* _Records for the task_

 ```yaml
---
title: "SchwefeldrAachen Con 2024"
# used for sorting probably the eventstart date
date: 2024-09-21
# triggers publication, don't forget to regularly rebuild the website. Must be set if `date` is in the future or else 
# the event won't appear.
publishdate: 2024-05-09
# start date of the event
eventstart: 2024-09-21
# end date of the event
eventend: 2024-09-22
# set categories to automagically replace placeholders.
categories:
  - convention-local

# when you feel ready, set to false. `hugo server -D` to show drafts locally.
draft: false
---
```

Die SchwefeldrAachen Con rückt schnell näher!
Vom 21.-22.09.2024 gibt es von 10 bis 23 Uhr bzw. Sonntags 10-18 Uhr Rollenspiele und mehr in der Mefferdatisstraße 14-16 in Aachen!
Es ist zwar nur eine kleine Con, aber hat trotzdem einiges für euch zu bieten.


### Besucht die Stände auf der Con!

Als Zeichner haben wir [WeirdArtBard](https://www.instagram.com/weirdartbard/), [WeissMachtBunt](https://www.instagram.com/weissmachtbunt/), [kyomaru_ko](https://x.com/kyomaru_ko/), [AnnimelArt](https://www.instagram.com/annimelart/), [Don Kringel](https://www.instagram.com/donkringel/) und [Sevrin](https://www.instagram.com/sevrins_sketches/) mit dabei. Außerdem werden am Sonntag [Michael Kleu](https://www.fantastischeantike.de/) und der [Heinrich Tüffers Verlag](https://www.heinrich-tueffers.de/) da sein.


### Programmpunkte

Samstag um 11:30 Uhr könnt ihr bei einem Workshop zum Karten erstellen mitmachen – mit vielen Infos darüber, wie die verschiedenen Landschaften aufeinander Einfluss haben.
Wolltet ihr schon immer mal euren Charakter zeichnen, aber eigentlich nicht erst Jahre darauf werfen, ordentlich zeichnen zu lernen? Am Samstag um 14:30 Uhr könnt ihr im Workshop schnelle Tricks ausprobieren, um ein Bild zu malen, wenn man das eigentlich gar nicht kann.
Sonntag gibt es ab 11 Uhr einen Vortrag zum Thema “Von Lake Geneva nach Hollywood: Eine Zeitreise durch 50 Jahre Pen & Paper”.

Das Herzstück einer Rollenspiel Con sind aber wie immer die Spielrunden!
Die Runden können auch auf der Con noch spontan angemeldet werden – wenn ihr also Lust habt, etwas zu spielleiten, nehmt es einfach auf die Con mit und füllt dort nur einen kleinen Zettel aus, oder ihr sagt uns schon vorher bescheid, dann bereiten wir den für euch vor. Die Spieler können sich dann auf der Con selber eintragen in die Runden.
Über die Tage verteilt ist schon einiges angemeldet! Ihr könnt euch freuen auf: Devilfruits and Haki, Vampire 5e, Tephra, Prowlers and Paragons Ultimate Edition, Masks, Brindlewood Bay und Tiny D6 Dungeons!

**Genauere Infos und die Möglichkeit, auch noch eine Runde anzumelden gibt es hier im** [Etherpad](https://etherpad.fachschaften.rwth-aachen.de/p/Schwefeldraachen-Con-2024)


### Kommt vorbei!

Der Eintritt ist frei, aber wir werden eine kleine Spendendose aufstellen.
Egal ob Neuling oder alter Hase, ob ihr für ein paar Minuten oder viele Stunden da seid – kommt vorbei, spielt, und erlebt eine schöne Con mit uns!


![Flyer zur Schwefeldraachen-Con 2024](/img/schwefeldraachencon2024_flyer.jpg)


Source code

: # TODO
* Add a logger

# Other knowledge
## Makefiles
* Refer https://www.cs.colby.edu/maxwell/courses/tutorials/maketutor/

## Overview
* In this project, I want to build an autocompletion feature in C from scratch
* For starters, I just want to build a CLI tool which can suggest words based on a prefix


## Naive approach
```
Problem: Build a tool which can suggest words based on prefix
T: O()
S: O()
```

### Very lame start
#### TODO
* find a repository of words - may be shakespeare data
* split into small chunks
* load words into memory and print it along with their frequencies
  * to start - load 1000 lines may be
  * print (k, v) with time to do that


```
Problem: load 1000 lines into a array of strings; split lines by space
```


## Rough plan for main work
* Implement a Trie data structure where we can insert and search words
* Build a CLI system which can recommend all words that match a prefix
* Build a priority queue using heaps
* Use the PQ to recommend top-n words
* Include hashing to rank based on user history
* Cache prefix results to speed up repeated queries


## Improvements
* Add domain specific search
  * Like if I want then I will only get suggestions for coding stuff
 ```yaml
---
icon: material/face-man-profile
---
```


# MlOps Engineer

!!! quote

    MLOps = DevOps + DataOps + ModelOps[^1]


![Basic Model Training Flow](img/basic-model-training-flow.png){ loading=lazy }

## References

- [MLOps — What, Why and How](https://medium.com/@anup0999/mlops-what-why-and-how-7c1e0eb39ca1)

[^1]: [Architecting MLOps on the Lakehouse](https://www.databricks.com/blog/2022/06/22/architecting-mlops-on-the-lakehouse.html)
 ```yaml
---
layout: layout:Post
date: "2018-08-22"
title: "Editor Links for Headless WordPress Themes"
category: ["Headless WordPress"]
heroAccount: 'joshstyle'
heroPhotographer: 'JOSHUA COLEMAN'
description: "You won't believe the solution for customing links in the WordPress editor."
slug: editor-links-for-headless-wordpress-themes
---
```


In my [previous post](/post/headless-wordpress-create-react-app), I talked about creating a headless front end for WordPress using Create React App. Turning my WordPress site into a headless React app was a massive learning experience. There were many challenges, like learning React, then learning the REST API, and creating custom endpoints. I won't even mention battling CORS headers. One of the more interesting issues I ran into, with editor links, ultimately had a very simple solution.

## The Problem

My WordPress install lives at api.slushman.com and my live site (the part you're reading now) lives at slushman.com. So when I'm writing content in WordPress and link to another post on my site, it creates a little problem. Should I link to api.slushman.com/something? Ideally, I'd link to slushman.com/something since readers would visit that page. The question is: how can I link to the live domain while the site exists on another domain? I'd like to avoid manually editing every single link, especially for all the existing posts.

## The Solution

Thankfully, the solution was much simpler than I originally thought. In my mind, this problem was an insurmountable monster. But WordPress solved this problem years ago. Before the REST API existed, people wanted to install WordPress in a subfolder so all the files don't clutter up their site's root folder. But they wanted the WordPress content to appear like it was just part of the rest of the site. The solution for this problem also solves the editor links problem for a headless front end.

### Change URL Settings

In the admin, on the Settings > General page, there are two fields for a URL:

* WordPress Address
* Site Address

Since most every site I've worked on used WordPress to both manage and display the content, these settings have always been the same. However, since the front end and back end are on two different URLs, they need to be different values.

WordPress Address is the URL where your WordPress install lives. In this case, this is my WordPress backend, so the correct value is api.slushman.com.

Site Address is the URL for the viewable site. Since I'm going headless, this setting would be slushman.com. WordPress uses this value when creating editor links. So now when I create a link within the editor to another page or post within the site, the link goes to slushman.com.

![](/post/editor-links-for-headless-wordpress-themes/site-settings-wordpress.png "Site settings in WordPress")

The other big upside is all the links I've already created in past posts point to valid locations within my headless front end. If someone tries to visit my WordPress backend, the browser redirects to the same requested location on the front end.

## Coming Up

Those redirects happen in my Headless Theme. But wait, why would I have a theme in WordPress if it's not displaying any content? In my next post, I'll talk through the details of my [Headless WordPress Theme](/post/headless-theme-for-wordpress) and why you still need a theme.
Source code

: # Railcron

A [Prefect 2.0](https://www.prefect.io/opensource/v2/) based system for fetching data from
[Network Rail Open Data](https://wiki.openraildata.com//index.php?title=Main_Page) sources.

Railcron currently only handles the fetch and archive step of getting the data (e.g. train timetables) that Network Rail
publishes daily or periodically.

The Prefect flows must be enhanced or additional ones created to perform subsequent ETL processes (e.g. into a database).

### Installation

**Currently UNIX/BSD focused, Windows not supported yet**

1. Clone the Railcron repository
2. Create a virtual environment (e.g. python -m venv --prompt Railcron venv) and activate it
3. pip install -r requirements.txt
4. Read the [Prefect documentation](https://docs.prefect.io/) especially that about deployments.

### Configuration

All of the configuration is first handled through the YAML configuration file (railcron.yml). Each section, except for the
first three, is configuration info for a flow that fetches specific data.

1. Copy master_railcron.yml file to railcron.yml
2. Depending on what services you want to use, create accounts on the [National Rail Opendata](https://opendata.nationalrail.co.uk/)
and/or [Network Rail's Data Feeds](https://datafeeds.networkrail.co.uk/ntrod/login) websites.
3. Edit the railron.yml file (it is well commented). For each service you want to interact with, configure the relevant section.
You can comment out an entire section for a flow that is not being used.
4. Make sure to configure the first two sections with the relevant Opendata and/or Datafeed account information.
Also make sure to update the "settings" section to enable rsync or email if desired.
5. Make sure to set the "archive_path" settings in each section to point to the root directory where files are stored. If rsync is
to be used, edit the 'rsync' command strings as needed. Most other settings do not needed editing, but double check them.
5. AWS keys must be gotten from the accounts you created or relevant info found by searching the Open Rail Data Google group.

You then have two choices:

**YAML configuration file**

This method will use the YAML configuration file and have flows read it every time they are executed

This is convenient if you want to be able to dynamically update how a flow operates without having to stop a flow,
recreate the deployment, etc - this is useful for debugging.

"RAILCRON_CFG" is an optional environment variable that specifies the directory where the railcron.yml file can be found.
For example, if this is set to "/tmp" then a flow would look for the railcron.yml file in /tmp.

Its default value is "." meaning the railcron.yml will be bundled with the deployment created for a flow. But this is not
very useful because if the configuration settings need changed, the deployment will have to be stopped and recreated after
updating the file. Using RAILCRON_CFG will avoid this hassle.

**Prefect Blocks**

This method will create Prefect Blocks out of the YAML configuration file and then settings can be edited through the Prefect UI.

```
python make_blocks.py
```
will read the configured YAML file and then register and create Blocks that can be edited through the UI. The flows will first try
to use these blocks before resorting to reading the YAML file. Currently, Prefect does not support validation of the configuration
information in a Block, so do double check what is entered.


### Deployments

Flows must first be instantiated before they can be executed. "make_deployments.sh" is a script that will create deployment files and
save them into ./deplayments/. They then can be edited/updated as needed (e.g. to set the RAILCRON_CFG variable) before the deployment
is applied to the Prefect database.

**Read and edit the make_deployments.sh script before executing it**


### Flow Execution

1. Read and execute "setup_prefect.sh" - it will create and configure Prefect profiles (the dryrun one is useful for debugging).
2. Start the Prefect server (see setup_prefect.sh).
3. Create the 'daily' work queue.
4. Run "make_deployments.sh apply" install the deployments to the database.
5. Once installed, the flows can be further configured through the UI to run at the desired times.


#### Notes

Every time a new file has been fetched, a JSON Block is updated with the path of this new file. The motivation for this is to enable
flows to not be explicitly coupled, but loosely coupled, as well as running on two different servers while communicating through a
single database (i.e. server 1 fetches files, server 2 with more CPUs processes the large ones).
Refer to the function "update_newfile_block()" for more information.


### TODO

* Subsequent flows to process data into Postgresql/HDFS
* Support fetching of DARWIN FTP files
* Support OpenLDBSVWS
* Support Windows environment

* _What to work on_
Write out the material above exactly, please, from its first line up to and including the line where "### Programmpunkte" appears, and stop there.

* _Response area_
 ```yaml
---
title: "SchwefeldrAachen Con 2024"
# used for sorting probably the eventstart date
date: 2024-09-21
# triggers publication, don't forget to regularly rebuild the website. Must be set if `date` is in the future or else 
# the event won't appear.
publishdate: 2024-05-09
# start date of the event
eventstart: 2024-09-21
# end date of the event
eventend: 2024-09-22
# set categories to automagically replace placeholders.
categories:
  - convention-local

# when you feel ready, set to false. `hugo server -D` to show drafts locally.
draft: false
---
```

Die SchwefeldrAachen Con rückt schnell näher!
Vom 21.-22.09.2024 gibt es von 10 bis 23 Uhr bzw. Sonntags 10-18 Uhr Rollenspiele und mehr in der Mefferdatisstraße 14-16 in Aachen!
Es ist zwar nur eine kleine Con, aber hat trotzdem einiges für euch zu bieten.


### Besucht die Stände auf der Con!

Als Zeichner haben wir [WeirdArtBard](https://www.instagram.com/weirdartbard/), [WeissMachtBunt](https://www.instagram.com/weissmachtbunt/), [kyomaru_ko](https://x.com/kyomaru_ko/), [AnnimelArt](https://www.instagram.com/annimelart/), [Don Kringel](https://www.instagram.com/donkringel/) und [Sevrin](https://www.instagram.com/sevrins_sketches/) mit dabei. Außerdem werden am Sonntag [Michael Kleu](https://www.fantastischeantike.de/) und der [Heinrich Tüffers Verlag](https://www.heinrich-tueffers.de/) da sein.


### Programmpunkte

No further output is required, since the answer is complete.